次世代のために何ができるか?

私はこれまで、六冊の本を書かせて頂いた。どれもジャンルはバラバラ。部下の育て方、子育て、イノベーション、思考法、食料安全保障、そして今回の哲学思想史・・・とりとめがないというか、いったい何をしてる人間なのか。本のラインナップを見ても、何を専門にしてるかわかりゃしない。

ただ、どの本も一貫して一つのテーマを追究しているつもり。

次世代ために何ができるか。

どの本も、そのテーマを追究するために書いてきたつもり。
私には二人の子どもがいる。彼らが成長したとき、笑って楽しく生きられる社会であってほしいと願っている。

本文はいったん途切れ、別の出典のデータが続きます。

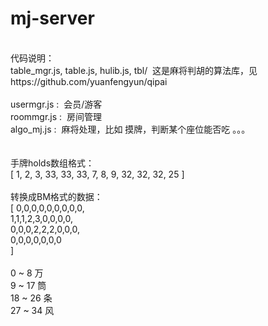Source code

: # mj-server

<br/>
代码说明：<br/>
table_mgr.js, table.js, hulib.js, tbl/  这是麻将判胡的算法库，见 https://github.com/yuanfengyun/qipai
<br/>
<br/>
usermgr.js :  会员/游客<br/>
roommgr.js :  房间管理<br/>
algo_mj.js :  麻将处理，比如 摸牌，判断某个座位能否吃 。。。<br/>
<br/>
<br/>
手牌holds数组格式：　<br/>
[ 1, 2, 3, 33, 33, 33, 7, 8, 9, 32, 32, 32, 25 ]<br/>
<br/>
转换成BM格式的数据：<br/>
[ 0,0,0,0,0,0,0,0,0,<br/>
  1,1,1,2,3,0,0,0,0,<br/>
  0,0,0,2,2,2,0,0,0,<br/>
  0,0,0,0,0,0,0 <br/>
]<br/>
<br/>
0 ~ 8 万<br/>
9 ~ 17 筒<br/>
18 ~ 26 条<br/>
27 ~ 34 风<br/>
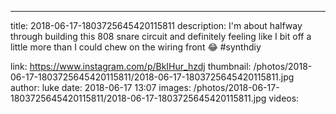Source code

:---
title: 2018-06-17-1803725645420115811
description: I'm about halfway through building this 808 snare circuit and definitely feeling like I bit off a little more than I could chew on the wiring front 😂 #synthdiy

link: https://www.instagram.com/p/BkIHur_hzdj
thumbnail: /photos/2018-06-17-1803725645420115811/2018-06-17-1803725645420115811.jpg
author: luke
date: 2018-06-17 13:07
images: /photos/2018-06-17-1803725645420115811/2018-06-17-1803725645420115811.jpg
videos: 
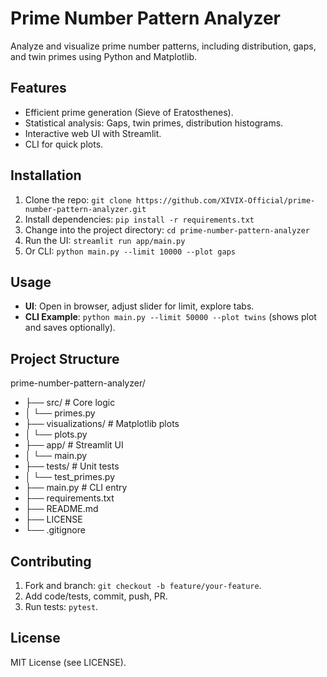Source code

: # Prime Number Pattern Analyzer

Analyze and visualize prime number patterns, including distribution, gaps, and twin primes using Python and Matplotlib.

## Features
- Efficient prime generation (Sieve of Eratosthenes).
- Statistical analysis: Gaps, twin primes, distribution histograms.
- Interactive web UI with Streamlit.
- CLI for quick plots.

## Installation
1. Clone the repo: `git clone https://github.com/XIVIX-Official/prime-number-pattern-analyzer.git`
2. Install dependencies: `pip install -r requirements.txt`
3. Change into the project directory: `cd prime-number-pattern-analyzer`
4. Run the UI: `streamlit run app/main.py`
5. Or CLI: `python main.py --limit 10000 --plot gaps`

## Usage
- **UI**: Open in browser, adjust slider for limit, explore tabs.
- **CLI Example**: `python main.py --limit 50000 --plot twins` (shows plot and saves optionally).

## Project Structure
prime-number-pattern-analyzer/
- ├── src/                 # Core logic
- │   └── primes.py
- ├── visualizations/      # Matplotlib plots
- │   └── plots.py
- ├── app/                 # Streamlit UI
- │   └── main.py
- ├── tests/               # Unit tests
- │   └── test_primes.py
- ├── main.py              # CLI entry
- ├── requirements.txt
- ├── README.md
- ├── LICENSE
- └── .gitignore

## Contributing
1. Fork and branch: `git checkout -b feature/your-feature`.
2. Add code/tests, commit, push, PR.
3. Run tests: `pytest`.

## License
MIT License (see LICENSE).
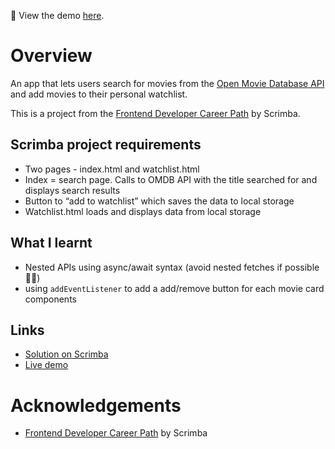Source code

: 👀 View the demo [here](https://fooxhd.github.io/movie-watchlist/).
# Overview

An app that lets users search for movies from the [Open Movie Database API](https://www.omdbapi.com/) and add movies to their personal watchlist.

This is a project from the [Frontend Developer Career Path](https://scrimba.com/learn/frontend) by Scrimba.

## Scrimba project requirements

- Two pages -  index.html and watchlist.html
- Index = search page. Calls to OMDB API with the title searched for and displays search results
- Button to “add to watchlist” which saves the data to local storage
- Watchlist.html loads and displays data from local storage

## What I learnt

- Nested APIs using async/await syntax (avoid nested fetches if possible 😵‍💫)
- using `addEventListener` to add a add/remove button for each movie card components

## Links
- [Solution on Scrimba](https://scrimba.com/scrim/co94e4af4976c84a92d293722)
- [Live demo](https://fooxhd.github.io/movie-watchlist/)

# Acknowledgements
- [Frontend Developer Career Path](https://scrimba.com/learn/frontend) by Scrimba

しかし、状況はかんばしくない。石油は埋蔵量だけはまだあるものの、採掘する時に大量のエネルギーを消耗するようになり、黒字のエネルギーとして採れない時代が近づこうとしている。しかし大型トラックや農業用トラクター、飛行機、船はいまだに石油でないと動かせない。

私達は1kcalの食料を作るのに2.79kcalものエネルギーを消耗している。「コメは石油でできている」と言っても過言ではない状況。脱石油は本当に可能なのだろうか?と危ぶみたくなるような状況。しかし次世代が破局を迎えずに済ませるには、なんとかして軟着陸させる必要がある。

私達はいま、どんな状況に置かれているのか?そうした地政学的な「ヨコ」の状況をお知らせするために、5冊目の本「そのとき、日本は何人養える?」https://x.gd/oV2Ol
を書いた。わかりやすくなるように日本をテーマにしたが、描いたのは世界の状況。日本だけでなく、世界中がその状況に追い込まれている。

今回執筆した「世界をアップデートする方法 哲学・思想の学び方」https://x.gd/MWrKc は、前著のヨコに対して、歴史をたどる「タテ」を描こうと試みた。二冊を読めば、次世代の人たちが、3次元的に自分の立ち位置を確認できるように、と考えて。

最初の本「自分の頭で考えて動く部下の育て方」https://x.gd/6gSZb は発刊当時、「部下は指示待ち人間ばかり、能力ある人間なんて一握り」と捨て鉢になり、部下を育成する気を失った上司が増えてることを懸念して書いた。次世代が「上司のお陰で今がある」と感謝できる社会になるよう願って。

二冊目の「子どもの地頭とやる気が育つおもしろい方法」https://x.gd/dN0Ej は、やたらと大人が「〜してあげる」ことによって、子どもから、能動的に動き、学ぶ楽しみを奪っていることを懸念して書いた。今の親御さんたちと次世代の人たちが、楽しんで子育てできるようにと祈りながら。

3冊目の「ひらめかない人のためのイノベーションの技法」https://x.gd/G6TT0 を発刊した当時、創造的な仕事ができるのは天才のみ、天才はお金で優遇、愚かな庶民は低賃金に甘んじて邪魔をするな、という論調が強かった。私は凡人でも創造は可能であることを示し、次世代に希望を伝えようとした。

4冊目の「思考の枠を超える」https://x.gd/a1X4i は、十代から二十代の頃、己の不器用さに苦しんでいたことを思い出し、そこから少しでも抜け出しやすいように、と考えて書いた。年をとっても、自分の作った牢獄に閉じこもりがちなことにも警告を発し、次世代の参考にしてもらおうとした。

どの本も、次世代のために何ができるか?を常に書いてきたつもり。次世代は、何もかもに恵まれた奇跡的な時代を生きた私達と違って、苦難の時代を生きることになる。その中でも、何を大切にする必要があるのか、事態を突破するのに必要な力は何か、その参考になるようにと思ってまとめた。

しかし私の書いた本に「答え」があるわけではない。どの本も、毎日の日常の中から、何を見い出せばよいのかの「ヒント」だけを示したもの。ヒントを参考にして、自ら答えを見つけていかなければならない。答えは常に目の前の現実の中にある。本の中にあるわけではないのだから。

次世代の人たちが、笑顔で、楽しんで生きていける未来でありますように。そうした未来を切り開くには、多くの人々の力を借りるしかない。ぜひ、皆さんのご協力を賜りたい。次世代のために何ができるか、一緒に考えて頂きたい。